ERISTwo is our next generation CentOS 7 Linux cluster. It is currently a development/testing platform to enable the transition of ERISOne. ERISTwo includes a change of administrative tools, an updated job scheduler, and an updated application module system. ERISTwo will host the GPU nodes for machine learning and other GPU applications. The same content of home folders and storage from ERISOne will be available on ERISTwo.  

Why a new environment?

ERISOne has long been managed with administration tools that were supported by CentOS 6 that are not compatible with CentOS 7. We decided to ease the transition for admins, as well as users, to provide a separate environment where all cluster features can be thoroughly tested. All new nodes included adopted nodes, are being deployed in CentOS 7 and all new applications are being implemented for the environment configuration of ERISTwo.

Why should I use it?

IMPORTANT: All users are encouraged to test ERISTwo for their workloads and should be able to migrate their work to ERISTwo eventually. As users migrate their workloads we will migrate nodes to improve the capacity of ERISTwo. Only applications that are not compatible with CentOS 7 will be maintained on ERISOne and the computational resources will be reduced according to the number of people using each system. For this reason, it is important for users to let us know if there are any features missing on ERISTwo.
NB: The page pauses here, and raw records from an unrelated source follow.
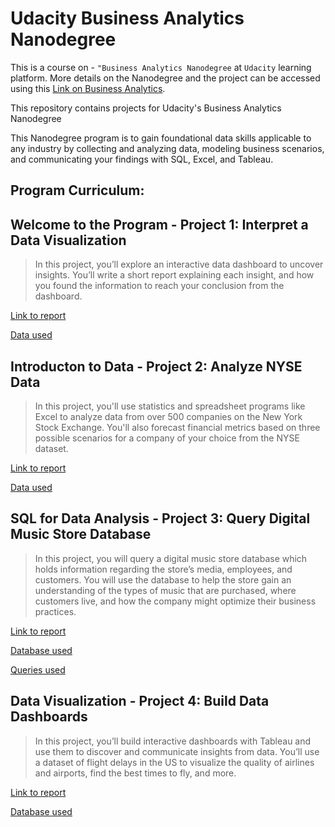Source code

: # Udacity Business Analytics Nanodegree
This is a course on - `"Business Analytics Nanodegree` at `Udacity` learning platform.
More details on the Nanodegree and the project can be accessed using this [Link on Business Analytics](https://www.udacity.com/course/business-analytics-nanodegree--nd098).

This repository contains projects for Udacity's Business Analytics Nanodegree

This Nanodegree program is to gain foundational data skills applicable to any industry by collecting and analyzing data, modeling business scenarios, and communicating your findings with SQL, Excel, and Tableau.

## Program Curriculum:
## **Welcome to the Program** - Project 1: Interpret a Data Visualization
> In this project, you’ll explore an interactive data dashboard to uncover insights. You’ll write a short report explaining each insight, and how you found the information to reach your conclusion from the dashboard.
 
 [Link to report](https://github.com/kev1nch0e/Udacity-Business-Analytics/blob/master/Project%201:%20Interpret%20a%20Data%20Visualization/Report.pdf)

[Data used](https://public.tableau.com/profile/matt.chambers#!/vizhome/LinkedInTopSkills2016-MakeoverMonday/LinkedInTopSkills2016-MakeoverMonday)

## **Introducton to Data** - Project 2: Analyze NYSE Data
> In this project, you'll use statistics and spreadsheet programs like Excel to analyze data from over 500 companies on the New York Stock Exchange. You'll also forecast financial metrics based on three possible scenarios for a company of your choice from the NYSE dataset.
 
 [Link to report](https://github.com/kev1nch0e/Udacity-Business-Analytics/blob/master/Project%202:%20Analyze%20NYSE%20Data/Presentation.pdf)

[Data used](https://github.com/kev1nch0e/Udacity-Business-Analytics/blob/master/Project%202:%20Analyze%20NYSE%20Data/NYSE-source-dataset.csv)

## **SQL for Data Analysis** - Project 3: Query Digital Music Store Database
> In this project, you will query a digital music store database which holds information regarding the store’s media, employees, and customers. You will use the database to help the store gain an understanding of the types of music that are purchased, where customers live, and how the company might optimize their business practices.

[Link to report](https://github.com/kev1nch0e/Udacity-Business-Analytics/blob/master/Project%203:%20Query%20a%20Digital%20Music%20Store%20Database/Final%20Report.pdf)

[Database used](https://github.com/kev1nch0e/Udacity-Business-Analytics/blob/master/Project%203:%20Query%20a%20Digital%20Music%20Store%20Database/chinook.db)

[Queries used](https://github.com/kev1nch0e/Udacity-Business-Analytics/tree/master/Project%203:%20Query%20a%20Digital%20Music%20Store%20Database/SQL%20Queries)

## **Data Visualization** - Project 4: Build Data Dashboards
>In this project, you’ll build interactive dashboards with Tableau and use them to discover and communicate insights from data. You’ll use a dataset of flight delays in the US to visualize the quality of airlines and airports, find the best times to fly, and more.
 
 [Link to report](https://github.com/kev1nch0e/Udacity-Business-Analytics/blob/master/Project%204:%20Build%20Data%20Dashboards/Tableau%20Report.pdf)

[Database used](https://github.com/kev1nch0e/Udacity-Business-Analytics/blob/master/Project%204:%20Build%20Data%20Dashboards/flight-delays.zip)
You can take a look at the FAQ at FAQ: ERISTwo Linux Cluster (beta)

Comparison Table for Users
   ERISOne    ERISTwo
OS CentOS 6 CentOS 7
Filesystem Panasas Panfs (Recently updated) Panasas Panfs 
Scheduler LSF 8.0.1 LSF 9.1.3.0
Login nodes Yes Yes
Applications Legacy modules/easybuild New modules
Remote Desktops Yes No
Filemovers Yes Yes
RStudio Pro No (Have been moved) Yes
Jupyter No (Have been moved) Yes
Shiny No (Have been moved) Yes

 

How to log-in  

If you already have access to ERISOne you can login via SSH, if not, you would need to request an account by filling the ERISOne Account Request form. 

ERISTwo can be accessed by ssh: 
$ssh <userID>@eristwo.partners.org 

You will be landing on one of our two login nodes eris2n4 or eris2n5. In the same way as before, no large job should be run on these nodes. All jobs must be submitted to the compute nodes. 

 

General Usage 

Overview 

ERISTwo is a Linux cluster. Currently it is only accessible via ssh, into a command line interface (bash). Jobs should be submitted through the lsf job-scheduler, this includes GPU jobs, and file transfer jobs. Applications are loaded via the lmod module system. Unlike ERISOne there is no need to activate lmod since is loaded by default 

 

LSF 9 

Platform Load Sharing Facility (or simply LSF) is a workload management platform, job scheduler, for distributed high-performance computing (HPC). We have implemented LSF version 9.1.3.0. The general idea is, that each computational job should be submitted to the system, so the system can distribute the jobs to the available nodes, providing each user with a fair share of the cluster and maximizing efficiency.  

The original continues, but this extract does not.